Hi Tom,
Thank you for your suggestions. I tried increasing from_collapse_limit and join_collapse_limit to 16 in a specific session and that significantly improved my query performance (it takes < 2s now). Now, my instinct is to increase this globally but I'm sure there are some drawbacks to this so I will need to read more about it.
Your point about parallelism is interesting, I hadn't considered that.
Even after working with Postgres for years, there really is a lot to learn about query optimization that is new for me. I'd never heard of these parameters before your email since almost every performance issue I've had thus far was resolved by creating an index or smarter query re-writing.
I'm reading the documentation regarding these specific parameters, but it's written as a reference page as opposed to an explanation into query planning and optimization. I wonder if there is a class or book these details better.

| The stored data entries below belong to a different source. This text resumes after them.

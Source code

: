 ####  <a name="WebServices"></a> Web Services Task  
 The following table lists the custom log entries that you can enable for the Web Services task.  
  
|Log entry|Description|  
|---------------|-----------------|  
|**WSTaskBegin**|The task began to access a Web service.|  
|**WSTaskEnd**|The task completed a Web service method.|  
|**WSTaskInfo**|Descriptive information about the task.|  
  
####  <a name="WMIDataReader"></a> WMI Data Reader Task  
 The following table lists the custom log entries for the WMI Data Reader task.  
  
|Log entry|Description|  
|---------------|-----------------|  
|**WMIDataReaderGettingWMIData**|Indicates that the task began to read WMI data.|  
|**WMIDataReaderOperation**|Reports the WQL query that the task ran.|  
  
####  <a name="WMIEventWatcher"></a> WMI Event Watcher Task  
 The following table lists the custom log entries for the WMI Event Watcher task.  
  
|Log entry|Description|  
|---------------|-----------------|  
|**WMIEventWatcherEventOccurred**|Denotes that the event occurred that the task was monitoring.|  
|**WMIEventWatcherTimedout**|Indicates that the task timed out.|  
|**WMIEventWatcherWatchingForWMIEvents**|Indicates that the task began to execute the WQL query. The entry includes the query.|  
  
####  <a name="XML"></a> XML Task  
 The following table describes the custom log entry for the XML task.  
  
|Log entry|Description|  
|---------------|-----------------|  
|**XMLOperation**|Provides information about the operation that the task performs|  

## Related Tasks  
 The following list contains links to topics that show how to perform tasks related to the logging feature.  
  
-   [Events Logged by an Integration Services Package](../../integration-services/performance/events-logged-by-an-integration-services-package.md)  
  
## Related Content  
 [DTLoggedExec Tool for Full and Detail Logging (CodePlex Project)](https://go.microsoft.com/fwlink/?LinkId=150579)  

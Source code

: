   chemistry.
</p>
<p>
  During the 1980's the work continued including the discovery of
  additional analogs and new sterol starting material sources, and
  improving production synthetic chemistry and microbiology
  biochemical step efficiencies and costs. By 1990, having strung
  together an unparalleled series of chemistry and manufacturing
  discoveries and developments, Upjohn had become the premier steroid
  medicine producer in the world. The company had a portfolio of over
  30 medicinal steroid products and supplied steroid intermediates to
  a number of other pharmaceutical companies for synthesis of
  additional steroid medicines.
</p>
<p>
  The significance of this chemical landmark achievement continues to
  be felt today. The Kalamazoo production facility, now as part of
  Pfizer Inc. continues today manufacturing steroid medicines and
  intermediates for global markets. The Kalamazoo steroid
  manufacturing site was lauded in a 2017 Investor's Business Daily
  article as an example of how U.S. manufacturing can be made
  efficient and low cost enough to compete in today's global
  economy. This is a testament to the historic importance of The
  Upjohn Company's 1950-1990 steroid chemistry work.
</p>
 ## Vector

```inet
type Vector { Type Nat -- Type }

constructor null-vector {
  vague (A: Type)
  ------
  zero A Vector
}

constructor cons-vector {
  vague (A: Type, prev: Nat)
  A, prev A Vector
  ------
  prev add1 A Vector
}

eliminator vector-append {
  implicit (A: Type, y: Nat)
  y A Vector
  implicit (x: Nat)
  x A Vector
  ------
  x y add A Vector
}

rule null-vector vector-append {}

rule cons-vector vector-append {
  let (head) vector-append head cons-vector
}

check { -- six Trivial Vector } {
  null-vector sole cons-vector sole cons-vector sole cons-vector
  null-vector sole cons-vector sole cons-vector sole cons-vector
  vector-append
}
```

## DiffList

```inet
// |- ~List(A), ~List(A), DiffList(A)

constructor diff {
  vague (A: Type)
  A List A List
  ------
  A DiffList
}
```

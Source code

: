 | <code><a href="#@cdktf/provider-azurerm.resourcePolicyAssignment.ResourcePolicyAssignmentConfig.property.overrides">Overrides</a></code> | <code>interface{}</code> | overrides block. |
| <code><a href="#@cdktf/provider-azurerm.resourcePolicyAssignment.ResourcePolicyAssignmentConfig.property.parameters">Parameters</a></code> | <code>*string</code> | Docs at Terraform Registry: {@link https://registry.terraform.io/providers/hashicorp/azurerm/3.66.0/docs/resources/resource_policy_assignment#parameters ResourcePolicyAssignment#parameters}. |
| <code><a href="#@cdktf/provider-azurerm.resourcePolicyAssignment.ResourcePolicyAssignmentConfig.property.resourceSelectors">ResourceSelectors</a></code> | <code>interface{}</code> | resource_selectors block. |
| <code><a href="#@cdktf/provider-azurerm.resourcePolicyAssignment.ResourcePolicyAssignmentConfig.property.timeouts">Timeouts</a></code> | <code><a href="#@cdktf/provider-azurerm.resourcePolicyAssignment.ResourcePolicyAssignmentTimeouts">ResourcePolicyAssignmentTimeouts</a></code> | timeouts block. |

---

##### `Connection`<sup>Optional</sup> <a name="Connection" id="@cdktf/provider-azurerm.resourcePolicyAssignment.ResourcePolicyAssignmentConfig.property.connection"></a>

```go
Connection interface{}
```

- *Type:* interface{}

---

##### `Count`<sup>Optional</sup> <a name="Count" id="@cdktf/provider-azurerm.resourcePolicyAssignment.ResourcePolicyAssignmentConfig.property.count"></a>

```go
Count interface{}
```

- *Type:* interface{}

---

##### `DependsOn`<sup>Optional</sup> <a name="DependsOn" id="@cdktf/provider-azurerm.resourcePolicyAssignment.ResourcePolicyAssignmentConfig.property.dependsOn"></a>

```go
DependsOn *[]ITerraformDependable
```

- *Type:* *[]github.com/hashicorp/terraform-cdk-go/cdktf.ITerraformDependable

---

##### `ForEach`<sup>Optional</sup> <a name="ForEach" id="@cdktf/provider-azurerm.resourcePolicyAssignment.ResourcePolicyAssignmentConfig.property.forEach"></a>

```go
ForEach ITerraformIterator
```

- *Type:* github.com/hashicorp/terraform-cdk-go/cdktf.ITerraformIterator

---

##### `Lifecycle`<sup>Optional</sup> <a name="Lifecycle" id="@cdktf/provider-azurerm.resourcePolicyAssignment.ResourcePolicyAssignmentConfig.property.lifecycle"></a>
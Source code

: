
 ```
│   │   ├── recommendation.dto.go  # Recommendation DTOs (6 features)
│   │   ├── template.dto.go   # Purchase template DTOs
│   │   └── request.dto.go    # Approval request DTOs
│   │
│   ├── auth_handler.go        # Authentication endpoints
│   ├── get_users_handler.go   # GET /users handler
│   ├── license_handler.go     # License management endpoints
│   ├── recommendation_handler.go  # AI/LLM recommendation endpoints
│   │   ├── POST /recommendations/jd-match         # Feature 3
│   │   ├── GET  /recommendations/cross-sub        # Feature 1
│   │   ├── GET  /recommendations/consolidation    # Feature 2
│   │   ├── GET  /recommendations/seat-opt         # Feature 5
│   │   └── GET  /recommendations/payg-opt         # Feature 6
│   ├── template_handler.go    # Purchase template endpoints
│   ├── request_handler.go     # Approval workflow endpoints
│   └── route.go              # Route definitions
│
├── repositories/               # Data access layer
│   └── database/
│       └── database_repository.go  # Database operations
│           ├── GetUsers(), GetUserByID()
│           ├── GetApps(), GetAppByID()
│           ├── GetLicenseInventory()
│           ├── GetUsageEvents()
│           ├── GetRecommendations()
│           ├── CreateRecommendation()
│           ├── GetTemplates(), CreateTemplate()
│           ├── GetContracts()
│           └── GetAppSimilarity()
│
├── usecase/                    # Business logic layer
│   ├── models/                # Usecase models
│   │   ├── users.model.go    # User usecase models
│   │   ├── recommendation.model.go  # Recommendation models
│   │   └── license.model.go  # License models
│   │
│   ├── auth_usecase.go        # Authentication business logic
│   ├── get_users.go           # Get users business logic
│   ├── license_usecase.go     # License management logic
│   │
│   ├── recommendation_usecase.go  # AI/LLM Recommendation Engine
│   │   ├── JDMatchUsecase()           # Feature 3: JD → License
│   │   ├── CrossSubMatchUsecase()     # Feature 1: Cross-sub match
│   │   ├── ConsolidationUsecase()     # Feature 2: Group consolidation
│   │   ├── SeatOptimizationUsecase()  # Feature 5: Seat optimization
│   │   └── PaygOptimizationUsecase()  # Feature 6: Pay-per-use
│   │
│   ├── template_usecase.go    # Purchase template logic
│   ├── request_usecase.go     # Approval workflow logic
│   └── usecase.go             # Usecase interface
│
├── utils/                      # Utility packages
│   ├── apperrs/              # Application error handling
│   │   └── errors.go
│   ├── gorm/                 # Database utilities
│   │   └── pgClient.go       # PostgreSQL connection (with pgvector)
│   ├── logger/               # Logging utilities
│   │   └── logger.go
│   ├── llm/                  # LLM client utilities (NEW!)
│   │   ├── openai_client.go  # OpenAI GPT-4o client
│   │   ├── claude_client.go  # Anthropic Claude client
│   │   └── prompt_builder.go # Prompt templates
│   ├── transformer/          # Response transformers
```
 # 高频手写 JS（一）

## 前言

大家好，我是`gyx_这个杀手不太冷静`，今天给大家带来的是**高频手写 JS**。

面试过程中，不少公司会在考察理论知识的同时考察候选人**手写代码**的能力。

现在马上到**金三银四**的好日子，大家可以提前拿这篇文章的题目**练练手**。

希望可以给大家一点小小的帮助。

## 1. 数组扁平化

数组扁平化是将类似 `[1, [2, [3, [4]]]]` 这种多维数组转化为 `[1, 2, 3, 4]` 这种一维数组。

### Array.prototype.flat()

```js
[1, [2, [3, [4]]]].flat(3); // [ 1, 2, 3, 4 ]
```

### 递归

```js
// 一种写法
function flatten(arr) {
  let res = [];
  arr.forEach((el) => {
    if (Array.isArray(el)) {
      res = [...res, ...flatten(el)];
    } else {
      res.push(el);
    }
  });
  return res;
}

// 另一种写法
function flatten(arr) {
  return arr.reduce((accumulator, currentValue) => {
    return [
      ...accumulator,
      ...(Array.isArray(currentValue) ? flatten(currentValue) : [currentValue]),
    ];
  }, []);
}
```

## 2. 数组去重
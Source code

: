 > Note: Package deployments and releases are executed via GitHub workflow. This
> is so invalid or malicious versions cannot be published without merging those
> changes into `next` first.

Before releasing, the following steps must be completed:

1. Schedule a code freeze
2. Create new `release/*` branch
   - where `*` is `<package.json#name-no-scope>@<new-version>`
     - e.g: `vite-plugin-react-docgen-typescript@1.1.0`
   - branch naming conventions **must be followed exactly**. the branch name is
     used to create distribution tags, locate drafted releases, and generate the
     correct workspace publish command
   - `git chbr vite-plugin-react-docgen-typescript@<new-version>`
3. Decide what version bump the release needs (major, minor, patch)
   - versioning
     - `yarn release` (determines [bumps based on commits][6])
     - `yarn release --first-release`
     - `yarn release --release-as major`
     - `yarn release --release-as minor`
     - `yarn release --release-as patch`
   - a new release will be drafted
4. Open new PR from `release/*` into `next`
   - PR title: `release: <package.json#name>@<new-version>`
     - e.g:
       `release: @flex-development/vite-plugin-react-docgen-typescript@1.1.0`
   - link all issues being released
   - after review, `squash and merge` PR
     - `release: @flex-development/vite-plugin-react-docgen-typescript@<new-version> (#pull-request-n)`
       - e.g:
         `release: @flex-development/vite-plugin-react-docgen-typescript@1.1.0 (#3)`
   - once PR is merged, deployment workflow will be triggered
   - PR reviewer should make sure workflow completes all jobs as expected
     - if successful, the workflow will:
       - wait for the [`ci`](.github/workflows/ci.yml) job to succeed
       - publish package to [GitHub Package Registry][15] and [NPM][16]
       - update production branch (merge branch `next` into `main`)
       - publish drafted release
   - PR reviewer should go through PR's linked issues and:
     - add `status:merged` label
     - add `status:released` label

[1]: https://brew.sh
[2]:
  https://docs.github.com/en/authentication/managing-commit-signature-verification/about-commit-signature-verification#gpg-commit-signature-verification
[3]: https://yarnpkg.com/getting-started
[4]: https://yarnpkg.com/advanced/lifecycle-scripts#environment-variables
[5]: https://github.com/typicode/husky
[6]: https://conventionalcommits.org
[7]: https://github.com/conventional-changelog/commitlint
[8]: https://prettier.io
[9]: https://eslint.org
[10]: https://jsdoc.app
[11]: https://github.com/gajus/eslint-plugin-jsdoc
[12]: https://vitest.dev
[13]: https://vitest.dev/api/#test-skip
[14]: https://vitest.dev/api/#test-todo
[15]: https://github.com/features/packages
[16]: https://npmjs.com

Anyway, thank you so much for pointing me in the right direction.
Best,
Arjun
On Thu, Sep 27, 2018 at 1:21 PM Tom Lane <tgl@xxxxxxxxxxxxx> wrote:
Arjun Ranade <ranade@xxxxxxxxxxxxxxxxx> writes:
> I have a strange performance situation that I cannot resolve with my usual
> process.
> I have a SELECT statement that completes in about 12 seconds for the full
> result (~1100 rows).
> If I create an empty table first, and then INSERT with the SELECT query, it
> takes 6.5 minutes.
> When I look at the EXPLAIN ANALYZE output, it seems that it's using a
> drastically different query plan for the INSERT+SELECT than SELECT by
> itself.
The reason for the plan shape difference is probably that the bare SELECT
is allowed to use parallelism while INSERT/SELECT isn't. I'm not sure
to what extent we could relax that without creating semantic gotchas.
However, your real problem with either query is that the planner's
rowcount estimates are off by several orders of magnitude. If you could
improve that, you'd likely get better plan choices in both cases.
I also notice that this seems to be a 14-way join, which means you're
probably getting an artificially poor plan as a result of
from_collapse_limit and/or join_collapse_limit constraining the planner's
search space. Maybe raising those limits would help, although I'm not
sure how much it'd help if the rowcount estimates aren't improved.
Since you haven't told us much of anything about the actual query or the
data, it's hard to offer concrete advice beyond that.
regards, tom lane